[Stored dataset items]
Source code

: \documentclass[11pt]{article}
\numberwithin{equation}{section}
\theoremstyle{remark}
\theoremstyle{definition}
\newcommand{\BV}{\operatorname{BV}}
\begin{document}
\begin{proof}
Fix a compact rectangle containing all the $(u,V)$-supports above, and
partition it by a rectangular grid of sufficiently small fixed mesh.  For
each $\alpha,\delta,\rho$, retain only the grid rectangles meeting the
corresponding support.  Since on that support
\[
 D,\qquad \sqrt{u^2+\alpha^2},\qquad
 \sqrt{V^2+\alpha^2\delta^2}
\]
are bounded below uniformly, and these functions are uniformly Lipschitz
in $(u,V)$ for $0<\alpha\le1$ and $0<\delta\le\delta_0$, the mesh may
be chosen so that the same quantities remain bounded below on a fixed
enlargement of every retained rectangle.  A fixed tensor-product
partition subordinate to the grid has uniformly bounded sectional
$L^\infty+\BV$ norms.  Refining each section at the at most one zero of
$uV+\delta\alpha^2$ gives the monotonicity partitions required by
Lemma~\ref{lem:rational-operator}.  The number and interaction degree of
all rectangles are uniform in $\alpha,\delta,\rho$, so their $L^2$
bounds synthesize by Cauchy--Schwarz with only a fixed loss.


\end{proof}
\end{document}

Problem to solve:
Nothing but the lines from the one containing "bounds synthesize by" to the end of the entries belongs in the answer, and each must match exactly.

Task solution:
bounds synthesize by Cauchy--Schwarz with only a fixed loss.


\end{proof}
\end{document}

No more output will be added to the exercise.